Just completed a course at Stanford with A-lan Holt, Mark Gonzales and many amazing guests. In Living Free we explored how justice based work urges us to interrupt systems of violence with systems of healing that recover traditions, invent new modalities, and connect to survival practices developed by many generations of people in community. We brought together leading artists, thinkers, organizers, and healers to envision work and embody practices that resist the subjugation and erasure of their bodies, land, and natural resources. In this course we ask: what does it mean to embody health? How can we shift frameworks of pathology into frameworks of wholeness through intentional design? What practices can we develop, recover, and share that help us create systems that support and value equity, healing and creativity for communities most at risk? And finally, how can we all live free?
For many students this was a liberating experience of community healing.
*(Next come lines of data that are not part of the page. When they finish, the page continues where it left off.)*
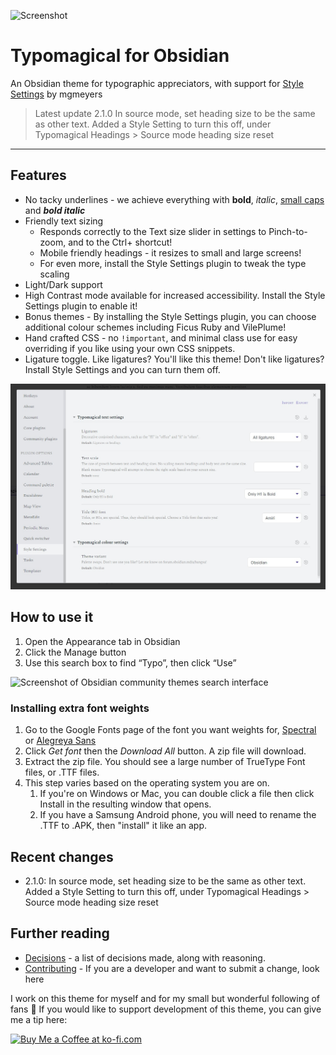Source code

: ![Screenshot](https://raw.githubusercontent.com/hungsu/typomagical-obsidian/main/Typomagical.gif)

# Typomagical for Obsidian

An Obsidian theme for typographic appreciators, with support for [Style Settings](https://github.com/mgmeyers/obsidian-style-settings) by mgmeyers

> Latest update 2.1.0
> In source mode, set heading size to be the same as other text. Added a Style Setting to turn this off, under Typomagical Headings > Source mode heading size reset

-----

## Features

- No tacky underlines - we achieve everything with  **bold**, *italic*, [small caps](https://practicaltypography.com/small-caps.html) and ***bold italic***
- Friendly text sizing
	- Responds correctly to the Text size slider in settings to Pinch-to-zoom, and to the Ctrl+ shortcut!
	- Mobile friendly headings - it resizes to small and large screens!
	- For even more, install the Style Settings plugin to tweak the type scaling
- Light/Dark support
- High Contrast mode available for increased accessibility. Install the Style Settings plugin to enable it!
- Bonus themes - By installing the Style Settings plugin, you can choose additional colour schemes including Ficus Ruby and VilePlume!
- Hand crafted CSS - no `!important`, and minimal class use for easy overriding if you like using your own CSS snippets.
- Ligature toggle. Like ligatures? You'll like this theme! Don't like ligatures? Install Style Settings and you can turn them off.


![Screenshot](typomagical-settings.jpg)

## How to use it

1. Open the Appearance tab in Obsidian
2. Click the Manage button
3. Use this search box to find “Typo”, then click “Use”

![Screenshot of Obsidian community themes search interface](https://forum.obsidian.md/uploads/default/original/3X/e/f/ef852693d6fc59d88a9b9edde9077cfbfe306b44.png)

### Installing extra font weights

1. Go to the Google Fonts page of the font you want weights for, [Spectral](https://fonts.google.com/specimen/Spectral) or [Alegreya Sans](https://fonts.google.com/specimen/Alegreya+Sans?query=alegreya+sans)
2. Click *Get font* then the *Download All* button. A zip file will download.
3. Extract the zip file. You should see a large number of TrueType Font files, or .TTF files.
4. This step varies based on the operating system you are on.
   1. If you're on Windows or Mac, you can double click a file then click Install in the resulting window that opens.
   2. If you have a Samsung Android phone, you will need to rename the .TTF to .APK, then "install" it like an app.

## Recent changes

- 2.1.0: In source mode, set heading size to be the same as other text. Added a Style Setting to turn this off, under Typomagical Headings > Source mode heading size reset

## Further reading

- [Decisions](./decisions.md) - a list of decisions made, along with reasoning.
- [Contributing](./CONTRIBUTING.md) - If you are a developer and want to submit a change, look here

I work on this theme for myself and for my small but wonderful following of fans 💚 If you would like to support development of this theme, you can give me a tip here:

<a href='https://ko-fi.com/D1D2E9XML' target='_blank'><img height='36' style='border:0px;height:36px;' src='https://storage.ko-fi.com/cdn/kofi2.png?v=3' border='0' alt='Buy Me a Coffee at ko-fi.com' /></a>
One wrote:
"Living free, to me, means existing and operating in ways that model the liberation I would find when all oppressive institutions and systems have been successfully dismantled. . . Living free means that I am thriving as a member of the loving and healing communities that I am a part of, finding love and compassion and being able to live authentically and without fear of being targeted for being who I am. To me, living free incorporates resilience to the systems that seek to break and kill me while seeking to eradicate my contribution to the oppression of others. Living free is also utilizing self-care to really heal oneself and thrive."